Lies 1. Chronik 16,25-29

»Darf ich heute Abend zu Hause bleiben, statt in den Gottesdienst zu gehen?«, fragte Jochen eines Sonntagabends. »Ich möchte mir das wichtige Spiel im Fernsehen ansehen.«

»Nein«, sagte Vater entschlossen. »Gott anzubeten ist wichtiger als irgendein Fußballspiel.« »Aber wir sind doch heute schon einmal in die Gemeinde gegangen«, murrte Jochen. »Wo steht denn in der Bibel, dass wir zweimal hingehen müssen?«

Vater setzte sich hin und sagte: »Das ist eine berechtigte Frage, aber die Antwort könnte schwer zu verstehen sein. Wie du weißt, sagt die Bibel, dass die Gläubigen sich versammeln sollen. Auch die frühen Christen trafen sich so oft wie möglich, sogar jeden Tag. Aber Gott hat uns keine genaue Anweisung gegeben, wie viel Zeit wir in der Anbetung verbringen sollen – weder in der Gemeinde noch allein.« »Warum nicht?«, fragte Jochen. »Wenn das so wichtig ist, warum hat er es dann nicht festgeschrieben?« »Vielleicht, weil er möchte, dass wir ihm aus Liebe dienen und nicht nur aus Pflichtbewusstsein«, gab Vater zu bedenken.

Obwohl Jochen immer noch murrte, machte er sich für den Gottesdienst fertig. Als er zurückkam, reichte Vater ihm einen Zettel und sagte: »Während du dich umgezogen hast, habe ich etwas für dich aufgeschrieben.« Laut las Jochen vor: »Angelschnur, Jägersocken, Erfrischungswasser, Schreibmaschinenpapier …« Indem er aufschaute, sagte er: »Da stehen zwanzig Dinge auf der Liste. Wofür sind die?« »Das ist meine Wunschliste – ich möchte, dass du mir diese Sachen kaufst«, erklärte Vater. »Besorge mir das erste Teil zu Weihnachten, das nächste zu meinem Geburtstag, das andere zu Ostern und so weiter.«

»Aber Vati!« Jochen runzelte die Stirn. »Wenn ich dir etwas kaufe, weil du sagst, dass ich es tun soll, dann ist das doch kein richtiges Geschenk.« »Das ist wahr«, stimmte Vater zu. »Vielleicht verstehst du jetzt, was ich dir vorhin zu sagen versuchte, weshalb Gott uns keine genauen Anweisungen gibt, wann, wo und wie wir ihn anbeten sollen. Wenn er das gemacht hätte, dann bestünde unsere Anbetung mehr aus Pflichtbewusstsein als aus Liebe.«

Er lachte in sich hinein und meinte: »Glaubst du wirklich, ich wollte, dass du mir ein Geschenk kaufst, nur weil ich es dir gesagt habe?« »Nein«, antwortete Jochen, »und ich verstehe, was du meinst, Vati.« Dann grinste er: »Ich bin froh, dass ich dieser Liste nicht folgen muss, aber ich werde sie behalten.
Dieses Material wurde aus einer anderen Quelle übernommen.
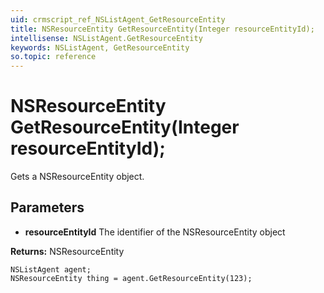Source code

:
 ```yaml
---
uid: crmscript_ref_NSListAgent_GetResourceEntity
title: NSResourceEntity GetResourceEntity(Integer resourceEntityId);
intellisense: NSListAgent.GetResourceEntity
keywords: NSListAgent, GetResourceEntity
so.topic: reference
---
```


# NSResourceEntity GetResourceEntity(Integer resourceEntityId);

Gets a NSResourceEntity object.

## Parameters

* **resourceEntityId** The identifier of the NSResourceEntity object

**Returns:** NSResourceEntity

```crmscript
NSListAgent agent;
NSResourceEntity thing = agent.GetResourceEntity(123);
```

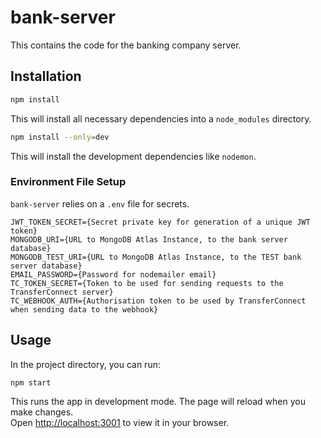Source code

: # bank-server

This contains the code for the banking company server.

## Installation

```bash
npm install
```

This will install all necessary dependencies into a `node_modules` directory.

```bash
npm install --only=dev
```

This will install the development dependencies like `nodemon`.

### Environment File Setup

`bank-server` relies on a `.env` file for secrets. 

```
JWT_TOKEN_SECRET={Secret private key for generation of a unique JWT token}
MONGODB_URI={URL to MongoDB Atlas Instance, to the bank server database}
MONGODB_TEST_URI={URL to MongoDB Atlas Instance, to the TEST bank server database}
EMAIL_PASSWORD={Password for nodemailer email}
TC_TOKEN_SECRET={Token to be used for sending requests to the TransferConnect server}
TC_WEBHOOK_AUTH={Authorisation token to be used by TransferConnect when sending data to the webhook}
```

## Usage

In the project directory, you can run:

```bash
npm start
```

This runs the app in development mode. The page will reload when you make changes.\
Open [http://localhost:3001](http://localhost:3001) to view it in your browser.
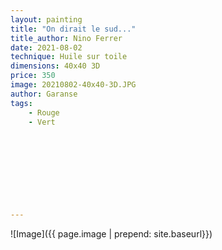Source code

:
 ```yaml
---
layout: painting
title: "On dirait le sud..." 
title_author: Nino Ferrer                                     
date: 2021-08-02
technique: Huile sur toile 
dimensions: 40x40 3D
price: 350
image: 20210802-40x40-3D.JPG
author: Garanse
tags:
    - Rouge
    - Vert
  
  
  
  
  
  
  
  
  
---
```

![Image]({{ page.image | prepend: site.baseurl}})

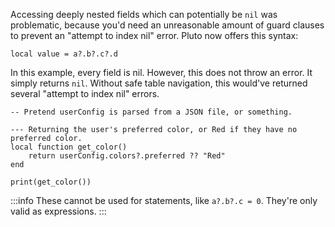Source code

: Accessing deeply nested fields which can potentially be `nil` was problematic, because you'd need an unreasonable amount of guard clauses to prevent an "attempt to index nil" error. Pluto now offers this syntax:
```pluto showLineNumbers title="Basic Usage"
local value = a?.b?.c?.d
```
In this example, every field is nil. However, this does not throw an error. It simply returns `nil`. Without safe table navigation, this would've returned several "attempt to index nil" errors.
```pluto showLineNumbers title="Practical Usage"
-- Pretend userConfig is parsed from a JSON file, or something.

--- Returning the user's preferred color, or Red if they have no preferred color.
local function get_color()
    return userConfig.colors?.preferred ?? "Red"
end

print(get_color())
```
:::info
These cannot be used for statements, like `a?.b?.c = 0`. They're only valid as expressions.
:::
Vielleicht brauche ich ja irgendwann einmal eine Idee.«

Wie steht es mit dir?

Beschwerst du dich darüber, dass du Bibelverse auswendig lernen, »stille Zeit« im Gebet verbringen oder in den Gottesdienst gehen sollst? Gehst du nur dann in die Anbetung, wenn du »musst«? Falls ja, dann betest du Gott wahrscheinlich überhaupt nicht wirklich an. Er ist so wundervoll und hat so viel für dich getan. Bete ihn aus Liebe an, mit deinem ganzen Herzen!

Merke

»Gebt dem HERRN die Ehre seines Namens! Bringt Speisopfer und kommt vor sein Angesicht! Betet den HERRN an in heiliger Pracht!« 1. Chronik 16,29

Bete aus Liebe an, nicht aus Pflicht!